* Dataset excerpts

Start of Block

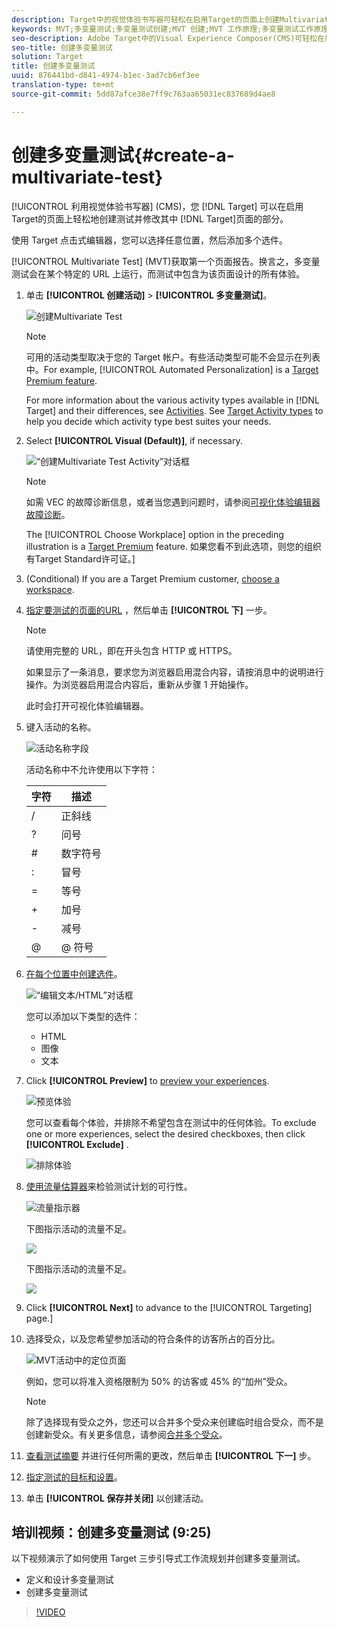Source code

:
 ```yaml
---
description: Target中的视觉体验书写器可轻松在启用Target的页面上创建Multivariate Test(MVT)，并在Target中修改页面部分。
keywords: MVT;多变量测试;多变量测试创建;MVT 创建;MVT 工作原理;多变量测试工作原理
seo-description: Adobe Target中的Visual Experience Composer(CMS)可轻松在启用Target的页面上创建Multivariate Test(MVT)，并在Target中修改页面部分。
seo-title: 创建多变量测试
solution: Target
title: 创建多变量测试
uuid: 876441bd-d841-4974-b1ec-3ad7cb6ef3ee
translation-type: tm+mt
source-git-commit: 5dd87afce38e7ff9c763aa65031ec837689d4ae8

---
```



# 创建多变量测试{#create-a-multivariate-test}

[!UICONTROL 利用视觉体验书写器] (CMS)，您 [!DNL Target] 可以在启用Target的页面上轻松地创建测试并修改其中 [!DNL Target]页面的部分。

使用 Target 点击式编辑器，您可以选择任意位置，然后添加多个选件。

[!UICONTROL Multivariate Test] (MVT)获取第一个页面报告。换言之，多变量测试会在某个特定的 URL 上运行，而测试中包含为该页面设计的所有体验。

1. 单击 **[!UICONTROL 创建活动]** &gt; **[!UICONTROL 多变量测试]**。

   ![创建Multivariate Test](/help/c-activities/c-multivariate-testing/t-create-multivariate-test/assets/create-multivariate.png)

   >[!NOTE]
   >
   >可用的活动类型取决于您的 Target 帐户。有些活动类型可能不会显示在列表中。For example, [!UICONTROL Automated Personalization] is a [Target Premium feature](/help/c-intro/intro.md#premium).
   >
   >For more information about the various activity types available in [!DNL Target] and their differences, see [Activities](../../../c-activities/activities.md#concept_D317A95A1AB54674BA7AB65C7985BA03). See [Target Activity types](/help/c-activities/target-activities-guide.md) to help you decide which activity type best suites your needs.

1. Select **[!UICONTROL Visual (Default)]**, if necessary.

   ![“创建Multivariate Test Activity”对话框](/help/c-activities/c-multivariate-testing/t-create-multivariate-test/assets/create-mvt-dialog.png)

   >[!NOTE]
   >
   >如需 VEC 的故障诊断信息，或者当您遇到问题时，请参阅[可视化体验编辑器故障诊断](/help/c-experiences/c-visual-experience-composer/r-troubleshoot-composer/troubleshoot-composer.md)。
   >
   >The [!UICONTROL Choose Workplace] option in the preceding illustration is a [Target Premium](/help/c-intro/intro.md) feature. 如果您看不到此选项，则您的组织有Target Standard许可证。]

1. (Conditional) If you are a Target Premium customer, [choose a workspace](/help/administrating-target/c-user-management/property-channel/property-channel.md).

1. [指定要测试的页面的URL](../../../c-activities/c-multivariate-testing/t-create-multivariate-test/url.md#concept_C12E4A85FF3B4E518E3110F6CF1AF9C0) ，然后单击 **[!UICONTROL 下]** 一步。

   >[!NOTE]
   >
   >请使用完整的 URL，即在开头包含 HTTP 或 HTTPS。

   如果显示了一条消息，要求您为浏览器启用混合内容，请按消息中的说明进行操作。为浏览器启用混合内容后，重新从步骤 1 开始操作。

   此时会打开可视化体验编辑器。

1. 键入活动的名称。

   ![活动名称字段](/help/c-activities/c-multivariate-testing/t-create-multivariate-test/assets/activityname.png)

   活动名称中不允许使用以下字符：

   | 字符 | 描述 |
   |--- |--- |
   | / | 正斜线 |
   | ? | 问号 |
   | # | 数字符号 |
   | : | 冒号 |
   | = | 等号 |
   | + | 加号 |
   | - | 减号 |
   | @ | @ 符号 |

1. [在每个位置中创建选件](../../../c-activities/c-multivariate-testing/t-create-multivariate-test/add-offers.md#concept_DCE6B45C30F7419B8EC17AFDEE8D8AA6)。

   ![“编辑文本/HTML”对话框](/help/c-activities/c-multivariate-testing/t-create-multivariate-test/assets/editoffers.png)

   您可以添加以下类型的选件：

   * HTML
   * 图像
   * 文本

1. Click **[!UICONTROL Preview]** to [preview your experiences](/help/c-activities/c-multivariate-testing/t-create-multivariate-test/preview-experiences.md).

   ![预览体验](/help/c-activities/c-multivariate-testing/t-create-multivariate-test/assets/preview-mvt.png)

   您可以查看每个体验，并排除不希望包含在测试中的任何体验。To exclude one or more experiences, select the desired checkboxes, then click **[!UICONTROL Exclude]** .

   ![排除体验](/help/c-activities/c-multivariate-testing/t-create-multivariate-test/assets/preview-mvt-exclude.png)

1. [使用流量估算器](../../../c-activities/c-multivariate-testing/t-create-multivariate-test/traffic-estimator.md#task_71AA6922AFD447EA8C5E610A78ABA714)来检验测试计划的可行性。

   ![流量指示器](/help/c-activities/c-multivariate-testing/t-create-multivariate-test/assets/mvt-traffic-indicator.png)

   下图指示活动的流量不足。

   ![](assets/estimator.png)

   下图指示活动的流量不足。

   ![](assets/estimator2.png)

1. Click **[!UICONTROL Next]** to advance to the [!UICONTROL Targeting] page.]

1. 选择受众，以及您希望参加活动的符合条件的访客所占的百分比。

   ![MVT活动中的定位页面](/help/c-activities/c-multivariate-testing/t-create-multivariate-test/assets/mvt_audperc.png)

   例如，您可以将准入资格限制为 50% 的访客或 45% 的“加州”受众。

   >[!NOTE]
   >
   >除了选择现有受众之外，您还可以合并多个受众来创建临时组合受众，而不是创建新受众。有关更多信息，请参阅[合并多个受众](../../../c-target/combining-multiple-audiences.md#concept_A7386F1EA4394BD2AB72399C225981E5)。

1. [查看测试摘要](../../../c-activities/c-multivariate-testing/t-create-multivariate-test/test-summary.md#reference_971AB225963A4DC18EEB5B0E20F0A4A7) 并进行任何所需的更改，然后单击 **[!UICONTROL 下一]** 步。

1. [指定测试的目标和设置](../../../c-activities/c-multivariate-testing/t-create-multivariate-test/goals-and-settings.md#reference_B25389FD6F3A4989801E740364B089CC)。

1. 单击 **[!UICONTROL 保存并关闭]** 以创建活动。

## 培训视频：创建多变量测试 (9:25)

以下视频演示了如何使用 Target 三步引导式工作流规划并创建多变量测试。

* 定义和设计多变量测试
* 创建多变量测试

>[!VIDEO](https://video.tv.adobe.com/v/17395?captions=chi_hans)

End of Block

* Work item
Make an exact copy of the lines from the top of the material through the line with "1. 单击 **[!UICONTROL 创建活动]**", pictures excluded.

* Expected answer
Source code

:
 ```yaml
---
description: Target中的视觉体验书写器可轻松在启用Target的页面上创建Multivariate Test(MVT)，并在Target中修改页面部分。
keywords: MVT;多变量测试;多变量测试创建;MVT 创建;MVT 工作原理;多变量测试工作原理
seo-description: Adobe Target中的Visual Experience Composer(CMS)可轻松在启用Target的页面上创建Multivariate Test(MVT)，并在Target中修改页面部分。
seo-title: 创建多变量测试
solution: Target
title: 创建多变量测试
uuid: 876441bd-d841-4974-b1ec-3ad7cb6ef3ee
translation-type: tm+mt
source-git-commit: 5dd87afce38e7ff9c763aa65031ec837689d4ae8

---
```



# 创建多变量测试{#create-a-multivariate-test}

[!UICONTROL 利用视觉体验书写器] (CMS)，您 [!DNL Target] 可以在启用Target的页面上轻松地创建测试并修改其中 [!DNL Target]页面的部分。

使用 Target 点击式编辑器，您可以选择任意位置，然后添加多个选件。

[!UICONTROL Multivariate Test] (MVT)获取第一个页面报告。换言之，多变量测试会在某个特定的 URL 上运行，而测试中包含为该页面设计的所有体验。

1. 单击 **[!UICONTROL 创建活动]** &gt; **[!UICONTROL 多变量测试]**。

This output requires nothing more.